Perhaps if cyclists across this province went around our neighbourhoods and asked for 60 cents from all our neighbours we could double this tiny fund in no time.

The good news, as cycling advocates have pointed out, is that Ontario will now incorporate cycling infrastructure into all provincial highway and bridge work.

“The experience of jurisdictions where they do that is it actually doesn’t cost you any more because… you basically integrate it. You can see it on Highway 7 in Toronto: You’ll see the Viva (bus) lines, you’ll see a sidewalk and you’ll see a roadway with several lanes on it and you’ll see a cycling trail. From now on, we’ll just simply build it in like we build sidewalks unless there’s a cost reason,” he said.

The exception will be where it doesn’t make sense, such as in Brampton, where there are sidewalks along highways that aren’t being used. Those are being re-purposed as active transportation corridors.

This will have a longer term impact even though the changes will be slow to be seen since it doesn't involve actual retrofitting of highways that don't have other work scheduled. And it doesn't seem to include any policy directive for municipalities to do the same for their own infrastructure projects. Neither has the province promised to make implementing cycling infrastructure easier. Councillor Denzil Minnan-Wong has been frustrated--as have most cyclists--that the implementation of protected bike lanes on Richmond and Adelaide has dragged on for years, partly because of the onerous environmental assessment process:

The public, he said, doesn’t understand the “convoluted” environmental assessment process that means it can take four or five years to realize a project.

Let me pat you on the back Minister Glen Murray, but we've only just started.

Today is one of your last chances to tell city staff that their revised plan for Harbord and Hoskin falls short of providing good protection for cyclists. (Photo of Sam James coffee shop on Harbord by Tino)

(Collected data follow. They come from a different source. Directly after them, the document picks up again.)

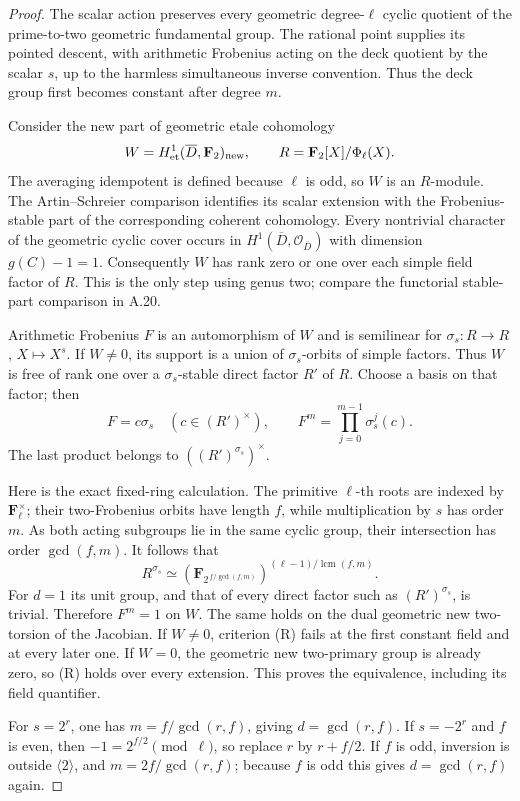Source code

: \documentclass[11pt]{article}
\begin{document}
\begin{proof}
The scalar action preserves every geometric degree-\(\ell\)
cyclic quotient of the prime-to-two geometric fundamental
group. The rational point supplies its pointed descent,
with arithmetic Frobenius acting on the deck quotient
by the scalar \(s\), up to the harmless simultaneous
inverse convention. Thus the deck group first becomes
constant after degree \(m\).

Consider the new part of geometric etale cohomology
\[
 W=H^1_{\rm et}(\overline D,\mathbf F_2)_{\rm new},
 \qquad R=\mathbf F_2[X]/\Phi_\ell(X).
\]
The averaging idempotent is defined because \(\ell\)
is odd, so \(W\) is an \(R\)-module.
The Artin--Schreier comparison identifies its scalar
extension with the Frobenius-stable part of the
corresponding coherent cohomology. Every nontrivial
character of the geometric cyclic cover occurs in
\(H^1(\overline D,\mathcal O_{\overline D})\) with
dimension \(g(C)-1=1\). Consequently \(W\) has rank
zero or one over each simple field factor of \(R\).
This is the only step using genus two; compare the
functorial stable-part comparison in A.20.

Arithmetic Frobenius \(F\) is an automorphism of \(W\)
and is semilinear for
\(\sigma_s:R\to R\), \(X\mapsto X^s\).
If \(W\ne0\), its support is a union of \(\sigma_s\)-orbits
of simple factors. Thus \(W\) is free of rank one over a
\(\sigma_s\)-stable direct factor \(R'\) of \(R\).
Choose a basis on that factor; then
\[
                 F=c\sigma_s\quad(c\in(R')^\times),
 \qquad
                 F^m=\prod_{j=0}^{m-1}\sigma_s^j(c).
\]
The last product belongs to \(((R')^{\sigma_s})^\times\).

Here is the exact fixed-ring calculation. The primitive
\(\ell\)-th roots are indexed by
\(\mathbf F_\ell^\times\); their two-Frobenius orbits
have length \(f\), while multiplication by \(s\) has
order \(m\). As both acting subgroups lie in the same
cyclic group, their intersection has order \(\gcd(f,m)\).
It follows that
\[
 R^{\sigma_s}\simeq
 \left(\mathbf F_{2^{\,f/\gcd(f,m)}}\right)^{
                    (\ell-1)/\operatorname{lcm}(f,m)}.
\]
For \(d=1\) its unit group, and that of every direct
factor such as \((R')^{\sigma_s}\), is trivial.
Therefore \(F^m=1\) on \(W\).
The same holds on the dual geometric new two-torsion
of the Jacobian. If \(W\ne0\), criterion (R) fails at
the first constant field and at every later one. If
\(W=0\), the geometric new two-primary group is already
zero, so (R) holds over every extension. This proves the
equivalence, including its field quantifier.

For \(s=2^r\), one has \(m=f/\gcd(r,f)\), giving
\(d=\gcd(r,f)\). If \(s=-2^r\) and \(f\) is even,
then \(-1=2^{f/2}\pmod\ell\), so replace \(r\) by
\(r+f/2\). If \(f\) is odd, inversion is outside
\(\langle2\rangle\), and
\(m=2f/\gcd(r,f)\); because \(f\) is odd this gives
\(d=\gcd(r,f)\) again.
\end{proof}
\end{document}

Their latest plan will continue to put cyclists next to the door zone, allow cars to park in bike lanes at their convenience and continue to fall short of what City Council asked of them to build.

Today, Thursday, March 27, 2014 from 4 p.m. to 8 p.m you can drop in at Kensington Gardens, 45 Brunswick Ave. North Building, Multi-Purpose Room, to explain to them you want something better.

City Council asked for protected bike lanes (aka cycle tracks). Staff are now offering something that falls short. While their proposal helps fill in the gap in the Harbord bike lane, their proposal is basically a bike lane with a wider painted strip.

City would be letting down families and students who might only bike if they felt that they had separation from car traffic.

  • Cyclists will still ride right next to car traffic that speeds on a road that is forgiving for high speeds and not for new cyclists.
  • Car drivers will still park in the bike lane whenever they feel like it.
  • The bike lanes will get no special treatment regarding snow clearing, unlike Sherbourne.
  • Cars will park right next to the bike lane continuing to put cyclists in the door zone.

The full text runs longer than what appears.